The Professional Responsibility and Technology Task Force Needs Your Help!
Co-Chairs Juliet Moringiello and Lois Mermelstein

The Professional Responsibility and Technology Task Force of the Cyberspace Law Committee held two roundtable discussions at the Winter Working Meeting in Los Angeles. We discussed how to best fulfill our charge, which is to guide business lawyers in complying with the technology-related standards that the ABA added to the Model Rules of Professional Conduct in the summer of 2012.

One of the changes to the MRPC is an amendment to the comment to Model Rule 1.1, regarding lawyer competence. Rule 1.1 states that "A lawyer shall provide competent representation to a client. Competent representation requires the legal knowledge, skill, thoroughness and preparation reasonably necessary for the representation." The Comment to Rule 1.1 now states that "To maintain the requisite knowledge and skill, a lawyer should keep abreast of changes in the law and its practice, including the benefits and risks associated with relevant technology."

Another technology-related amendment relates to confidentiality of information. Model Rule 1.6 (c) requires lawyers to make "reasonable efforts to prevent the inadvertent or unauthorized disclosure of, or unauthorized access to, information relating to the representation of a client." Comment 18 to Rule 1.6 elaborates on the meaning of "reasonable efforts" by stating, in part, that "Factors to be considered in determining the reasonableness of the lawyer's efforts include, but are not limited to, the sensitivity of the information, the likelihood of disclosure if additional safeguards are not employed, the cost of employing additional safeguards, the difficulty of implementing the safeguards, and the extent to which the safeguards adversely affect the lawyer's ability to represent clients (e.g., by making a device or important piece of software excessively difficult to use)."

At our roundtables we agreed to develop a "Business Lawyer's Guide to Assessing the Technologies Used in Law Practice" in order to help lawyers spot the issues involved in using technology in practice. In this guide, we intend to classify technologies according to the functions that they perform in a law practice (such as communications, file storage, and creating and collaborating on documents) and identify the benefits and risks inherent in using technology to perform these functions. By doing so, our goal is to assist lawyers in evaluating new technologies in light of their ethical obligations.

This is potentially a big project, but it can be broken down into small, easy-to-complete pieces. If you have any interest in these issues, please contact one of the Task Force co-chairs, Lois Mermelstein or Juliet Moringiello.

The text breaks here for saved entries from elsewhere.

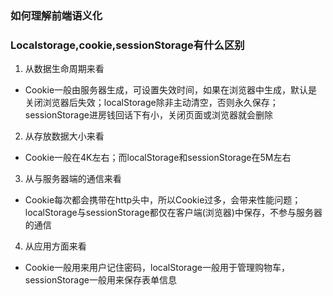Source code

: ### 如何理解前端语义化
### Localstorage,cookie,sessionStorage有什么区别
1. 从数据生命周期来看
- Cookie一般由服务器生成，可设置失效时间，如果在浏览器中生成，默认是关闭浏览器后失效；localStorage除非主动清空，否则永久保存；sessionStorage进房钱回话下有小，关闭页面或浏览器就会删除
2. 从存放数据大小来看
- Cookie一般在4K左右；而localStorage和sessionStorage在5M左右
3. 从与服务器端的通信来看
- Cookie每次都会携带在http头中，所以Cookie过多，会带来性能问题；localStorage与sessionStorage都仅在客户端(浏览器)中保存，不参与服务器的通信
4. 从应用方面来看
- Cookie一般用来用户记住密码，localStorage一般用于管理购物车，sessionStorage一般用来保存表单信息
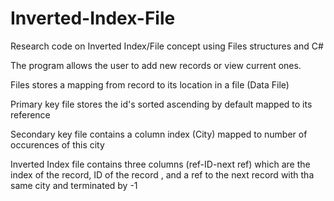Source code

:# Inverted-Index-File

Research code on Inverted Index/File concept using Files structures and C#

The program allows the user to add new records or view current ones.

Files stores a mapping from record to its location in a file (Data File)

Primary key file stores the id's sorted ascending by default mapped to its reference

Secondary key file contains a column index (City) mapped to number of occurences of this city

Inverted Index file contains three columns (ref-ID-next ref) which are the index of the record, ID of the record , and a ref to the next record with tha same city and terminated by -1
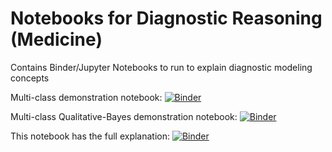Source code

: # Notebooks for Diagnostic Reasoning (Medicine)

Contains Binder/Jupyter Notebooks to run to explain diagnostic modeling concepts

Multi-class demonstration notebook: [![Binder](https://mybinder.org/badge_logo.svg)](https://mybinder.org/v2/gh/reblocke/notebooks_dx_reasoning/HEAD?urlpath=voila/render/multi_class_cont.ipynb)

Multi-class Qualitative-Bayes demonstration notebook: [![Binder](https://mybinder.org/badge_logo.svg)](https://mybinder.org/v2/gh/reblocke/notebooks_dx_reasoning/HEAD?urlpath=voila/render/multi_class.ipynb)

This notebook has the full explanation: [![Binder](https://mybinder.org/badge_logo.svg)](https://mybinder.org/v2/gh/reblocke/notebooks_dx_reasoning/HEAD?filepath=display_reasoning.ipynb)
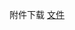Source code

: 附件下载 <a href="https://roarctf.4hou.com/files/C96XUbVcFy1GZ2BZvYPEzTZeFUZkQJyLbe85mFpLaVmLi9ted2pL4rLoqUr99U5xyTGzJzusXba65N5FHuoc7UAdwCeYG3AnyfDDZ9EgPHW5YQq2oc3Peo811zrkd9xxYS4bbEzh6TVGffWLggXVnq18nQd1cSKNizqsgYNAMihXk5evwv2?token=25PUqDj7X8CmSgDRNQqFmLo9T3SyvPccjLcxsbmYRnJDymtQZXoUTacke9gzkFLqhYTDYTTNx34bfW3hE1wnhFsZCyyyhsneLsQpGqT8u97LTSAbRdDnHJYdrYJKqobFGs7oatnrevWGduUb4N9o5yW2DvgSQ7ToYSchWMz9jZtH38">文件</a>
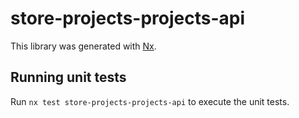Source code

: # store-projects-projects-api

This library was generated with [Nx](https://nx.dev).

## Running unit tests

Run `nx test store-projects-projects-api` to execute the unit tests.
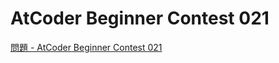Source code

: AtCoder Beginner Contest 021
===

[問題 - AtCoder Beginner Contest 021](https://atcoder.jp/contests/abc021/tasks)
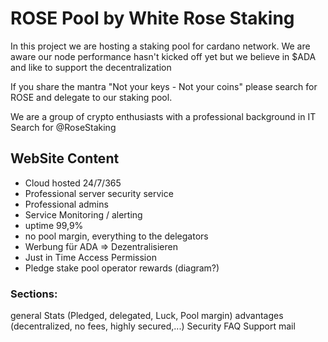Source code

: # ROSE Pool by White Rose Staking

In this project we are hosting a staking pool for cardano network. 
We are aware our node performance hasn't kicked off yet but we believe in $ADA and like to support the decentralization

If you share the mantra "Not your keys - Not your coins" please search for ROSE and delegate to our staking pool.

We are a group of crypto enthusiasts with a professional background in IT
Search for @RoseStaking


## WebSite Content
- Cloud hosted 24/7/365
- Professional server security service
- Professional admins
- Service Monitoring / alerting 
- uptime 99,9%
- no pool margin, everything to the delegators
- Werbung für ADA => Dezentralisieren
- Just in Time Access Permission
- Pledge stake pool operator rewards (diagram?)

### Sections:
general 
Stats (Pledged, delegated, Luck, Pool margin)
advantages (decentralized, no fees, highly secured,...)
Security
FAQ
Support mail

Updates from the International Trade Subcommittee
Co-Chairs John Gregory and Hal Burman

The International Trade Subcommittee considered a number of international initiatives on which its input can be useful if given soon. These included two products of UNCITRAL:

  1. The Electronic Communications Convention of 2005, which may go before the Senate for consent to ratification shortly. At the WWM, the subcommittee reviewed a draft submission of the treaty to the Senate. The submission is being redrafted based on the breakout meeting discussions, which were followed up by conference call on January 31. A further call will be held in mid-February among those who have expressed an interest.
  2. The current work on electronic transferable records (ETR) continues. A draft model law has just been circulated (January 31) for expert input before being revised for discussion at the next meeting of the Working Group in May. The meeting considered the policy dynamics of the ETR work. The subcommittee will be looking for short-term input on the draft model law, which will probably be done by a series of conference calls.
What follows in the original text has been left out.